Dawn: Archetypal teenage barista who spent most fights and encounters sighing and being catty to everyone else. Managed to jimmy a safe open, though, so there's that. Frequently rejected advances from Todd and Marvin.

'The Todd': Jock with every point dumped into strength and charisma, the team's muscle. When he wasn't one-shotting zombies with his baseball bat, he was giving Marvin wet-willies and hitting on Dawn. Would also give Marvin Indian Burns if he used words that were three syllables or more.

Marvin: The exact opposite of Todd, a neckbeard who tossed his points into brains and skills, but not much else. His weapon of choice was his replica katana and, when the situation called for it, his PS2. Initiated a huge inter-party brawl when Todd broke his copy of Final Fantasy 8.

Rickety Kip: Vietnam-scarred homeless man and the team's wildcard. To make things interesting I would have Kip's player roll to avoid flashbacks in stressful situations, but it was usually more beneficial for him to go into commando mode. Saved Marvin, Dawn, and Todd on separate occasions after he mistook them for his squad members back in Khe Sanh and managed to hold the highest killcount in the team, zombie and human. Also made a ghillie suit out of a camping tent which was surprisingly effective.

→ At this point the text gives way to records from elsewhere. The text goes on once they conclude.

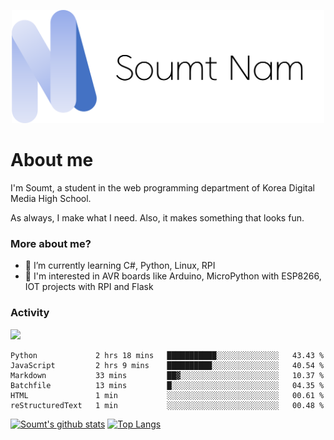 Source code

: <p align="center">
  <img src="soumt.png" style="width:500px">
</p>

# About me

I'm Soumt, a student in the web programming department of Korea Digital Media High School.

As always, I make what I need. Also, it makes something that looks fun.

### More about me?
- 🌱 I’m currently learning C#, Python, Linux, RPI
- :pushpin: I'm interested in AVR boards like Arduino, MicroPython with ESP8266, IOT projects with RPI and Flask


### Activity
<img height="400" img src="https://wakatime.com/share/@soumt_r/0e4d0df5-374b-4c75-8ddb-57d54d739f69.svg"></img>

<!--START_SECTION:waka-->

```text
Python             2 hrs 18 mins   ███████████░░░░░░░░░░░░░░   43.43 %
JavaScript         2 hrs 9 mins    ██████████░░░░░░░░░░░░░░░   40.54 %
Markdown           33 mins         ██▓░░░░░░░░░░░░░░░░░░░░░░   10.37 %
Batchfile          13 mins         █░░░░░░░░░░░░░░░░░░░░░░░░   04.35 %
HTML               1 min           ░░░░░░░░░░░░░░░░░░░░░░░░░   00.61 %
reStructuredText   1 min           ░░░░░░░░░░░░░░░░░░░░░░░░░   00.48 %
```

<!--END_SECTION:waka-->

[![Soumt's github stats](https://github-readme-stats.vercel.app/api?username=soumt-r)](https://github.com/anuraghazra/github-readme-stats)
[![Top Langs](https://github-readme-stats.vercel.app/api/top-langs/?username=soumt-r&layout=compact)](https://github.com/anuraghazra/github-readme-stats)

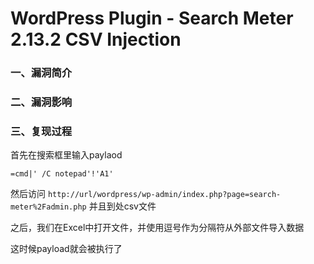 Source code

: # WordPress Plugin - Search Meter 2.13.2 CSV Injection

### 一、漏洞简介

### 二、漏洞影响

### 三、复现过程

首先在搜索框里输入paylaod


```
=cmd|' /C notepad'!'A1'
```

然后访问 `http://url/wordpress/wp-admin/index.php?page=search-meter%2Fadmin.php` 并且到处csv文件

之后，我们在Excel中打开文件，并使用逗号作为分隔符从外部文件导入数据

这时候payload就会被执行了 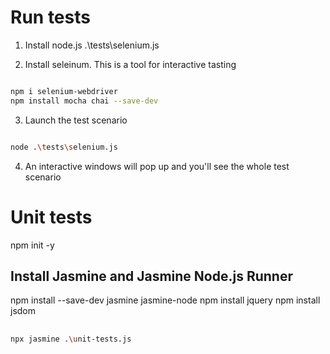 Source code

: # Run tests

1) Install node.js .\tests\selenium.js

2) Install seleinum. This is a tool for interactive tasting

```bash

npm i selenium-webdriver
npm install mocha chai --save-dev

```

3) Launch the test scenario

```bash

node .\tests\selenium.js 

```

4) An interactive windows will pop up and you'll see the whole test scenario

# Unit tests
npm init -y
## Install Jasmine and Jasmine Node.js Runner
npm install --save-dev jasmine jasmine-node
npm install jquery
npm install jsdom
##
```bash
npx jasmine .\unit-tests.js
```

Nothing really got done in the session apart from shenanigans. I made it a point to roll every time the team made too much noise to see if any zombies would be alerted to their position and due to Kip's frequent flashbacks, group friction and the players' rising drunkness, this proved to be a rather nasty mechanic. Highlights include the team setting off a parking lot full of car alarms, Kip alerting a horde during a particularly nasty flashback, the team looting a sports outlet and getting fucked up on energy drinks and vitamin supplements, and the session culminated in a huge shootout with a group of bandits that was almost avoided until they noticed Kip trying to flank them in tent camo. The RPG system was garbage, but I wish I could have finished that campaign.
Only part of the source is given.